『経験値12000倍』のチートを持つ俺が、200億年修行した結果……

祝百万部

45話 え、今、何でもするって言った?

 45話 え、今、何でもするって言った?


 重たい沈黙の時間が5秒ほど経過したところで、
 センは、覚悟を決めたような顔になり、
 グっと顎をあげて、茶柱の目を見つめ、



「ヒマだったから、つい、出来心で。――反省はしている」



 などと供述した。

 あまりにもまっすぐに、
 自分の目を見てそう言ったセンに対し、
 茶柱は、

「……」

 一瞬だけ、
 唖然としてから、

「……は、はは……」

 つい、笑ってしまった。

 センが目を覚ますまでは、
 『とことん追求するつもり』だったのだが、
 『覚悟の質が違う目』を向けられたことで、
 戦意が折れてしまった。

「あ、そう……ヒマだったから、つい助けちゃったんだ」

「ああ。それ以上でも、それ以下でもない。それが真実であり、本音であり、現実であり、事実だ」

 あくまでもシラを切り通すセンに、
 茶柱は、

「私も、あんたに倣(なら)って、真実の本音を言っていい?」

「お好きにどうぞ」



「私、あんたのこと、きらぁい」



「……」

「世界一、嫌い。あんたのこと、私は、世界で一番、気色悪い生き物だと思っているわ。あんたと比べたら、まだ、ゴキブリの方がカワイイ」

「異議あり! 対戦相手がゴキブリなら、さすがに、勝てる気がする!」

「何言っているの。バカじゃないの? ゴキブリは飛べるのよ?」

「だからなんだってんだ。てか、飛行ダイブしてくるって点が、ゴキブリの最も忌避されている点だと思うのだが……」

「なんでもいいけど、あたしは、あんたのことが嫌い」

「もういい、わかったから。
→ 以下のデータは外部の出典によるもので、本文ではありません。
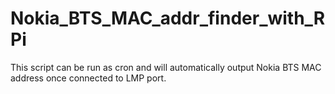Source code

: # Nokia_BTS_MAC_addr_finder_with_RPi
This script can be run as cron and will automatically output Nokia BTS MAC address once connected to LMP port.

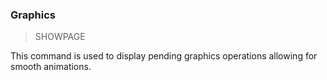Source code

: ### Graphics

> SHOWPAGE

This command is used to display pending graphics operations allowing for smooth animations.

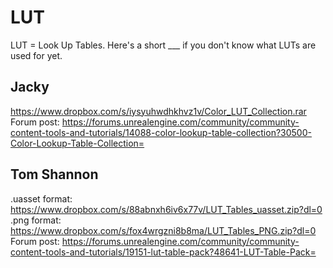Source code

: # LUT

LUT = Look Up Tables.
Here's a short ___ if you don't know what LUTs are used for yet.


## Jacky

https://www.dropbox.com/s/iysyuhwdhkhvz1v/Color_LUT_Collection.rar
Forum post: https://forums.unrealengine.com/community/community-content-tools-and-tutorials/14088-color-lookup-table-collection?30500-Color-Lookup-Table-Collection=

## Tom Shannon

.uasset format: https://www.dropbox.com/s/88abnxh6iv6x77v/LUT_Tables_uasset.zip?dl=0
.png format: https://www.dropbox.com/s/fox4wrgzni8b8ma/LUT_Tables_PNG.zip?dl=0
Forum post: https://forums.unrealengine.com/community/community-content-tools-and-tutorials/19151-lut-table-pack?48641-LUT-Table-Pack=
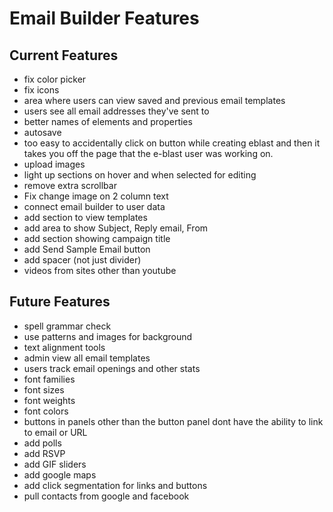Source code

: # Email Builder Features

## Current Features

- fix color picker
- fix icons
- area where users can view saved and previous email templates
- users see all email addresses they've sent to 
- better names of elements and properties
- autosave
- too easy to accidentally click on button while creating eblast and then it takes you off the page that the e-blast user was working on.
- upload images
- light up sections on hover and when selected for editing
- remove extra scrollbar
- Fix change image on 2 column text
- connect email builder to user data
- add section to view templates
- add area to show Subject, Reply email, From
- add section showing campaign title
- add Send Sample Email button
- add spacer (not just divider)
- videos from sites other than youtube

## Future Features

- spell grammar check
- use patterns and images for background
- text alignment tools
- admin view all email templates 
- users track email openings and other stats 
- font families
- font sizes
- font weights
- font colors
- buttons in panels other than the button panel dont have the ability to link to email or URL
- add polls
- add RSVP
- add GIF sliders
- add google maps
- add click segmentation for links and buttons
- pull contacts from google and facebook
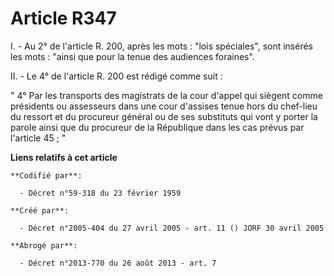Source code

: # Article R347

I. - Au 2° de l'article R. 200, après les mots : "lois spéciales", sont insérés les mots : "ainsi que pour la tenue des
audiences foraines".

II. - Le 4° de l'article R. 200 est rédigé comme suit :

" 4° Par les transports des magistrats de la cour d'appel qui siègent comme présidents ou assesseurs dans une cour d'assises
tenue hors du chef-lieu du ressort et du procureur général ou de ses substituts qui vont y porter la parole ainsi que du
procureur de la République dans les cas prévus par l'article 45 ; "

**Liens relatifs à cet article**

	**Codifié par**:

	  - Décret n°59-318 du 23 février 1959

	**Créé par**:

	  - Décret n°2005-404 du 27 avril 2005 - art. 11 () JORF 30 avril 2005

	**Abrogé par**:

	  - Décret n°2013-770 du 26 août 2013 - art. 7

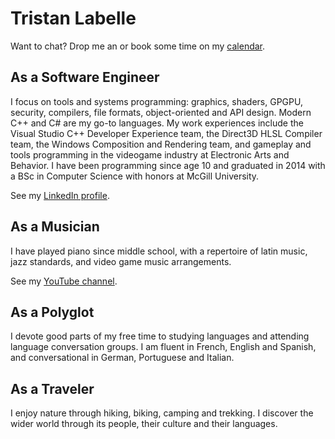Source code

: # Tristan Labelle

Want to chat? Drop me an <script type="text/javascript">document.write("<a href=\"mailto:con" + "tact@tristanlabelle.com\">email</a>");</script> or book some time on my [calendar](https://calendly.com/tristanlabelle/30min).

## As a Software Engineer

I focus on tools and systems programming: graphics, shaders, GPGPU, security, compilers, file formats, object-oriented and API design. Modern C++ and C# are my go-to languages. My work experiences include the Visual Studio C++ Developer Experience team, the Direct3D HLSL Compiler team, the Windows Composition and Rendering team, and gameplay and tools programming in the videogame industry at Electronic Arts and Behavior. I have been programming since age 10 and graduated in 2014 with a BSc in Computer Science with honors at McGill University.

See my [LinkedIn profile](http://linkedin.com/in/tristanlabelle).

## As a Musician

I have played piano since middle school, with a repertoire of latin music, jazz standards, and video game music arrangements.

See my [YouTube channel](http://youtube.com/c/trillianonpiano).

## As a Polyglot

I devote good parts of my free time to studying languages and attending language conversation groups. I am fluent in French, English and Spanish, and conversational in German, Portuguese and Italian.

## As a Traveler

I enjoy nature through hiking, biking, camping and trekking. I discover the wider world through its people, their culture and their languages.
何度も言うな」

「死ぬほど嫌い」

「わかったって! 言っておくが、ちゃんと傷ついているからな? お前の言葉のナイフは、俺の心を、シッカリとメッタ刺しにしているんだからな?」

「あんたのことは嫌いだけど……ユウキを助けてもらったのは事実だからね。特別中の特別で、何か御礼をしてあげるわ。一つだけ、私に、なんでも命令できる特権をあげる」

「え、今、何でもするって言った?」

「ええ、言ったわ。そして、私がその気になれば、実際のところ、たいていの事が出来る。で? どうする? 何を望む? なんでも叶えてあげるけど」

「マジかぁ……んー……じゃあ……」

 軽くためてから、
 センは、茶柱の目を見つめる。

 そんなセンの目を、
 茶柱も、ジっと見つめた。
 トクンと、心臓が鳴った。
 この上なく『みっともない鼓動』だと、茶柱は思った。
 だから、つい赤くなりかけて、
 けど、鋼の精神力で、自分を制した。

 茶柱罪華は、センの言葉を待った。
 誰かの言葉を真剣に待つのは初めてかもしれない、
 などと、そんな事を想いながら、
 センの言葉を、ただ待った。

 そんな彼女に、
 センは言う。



「明日から、アイテム探索するから。手伝ってくれ」



「……ん?」

 一瞬、何を言われているのかわからなくて、茶柱は普通に聞き返した。
 想定していた答えと、あまりにもかけ離れすぎていて、
 この一瞬、普通に脳がバグった。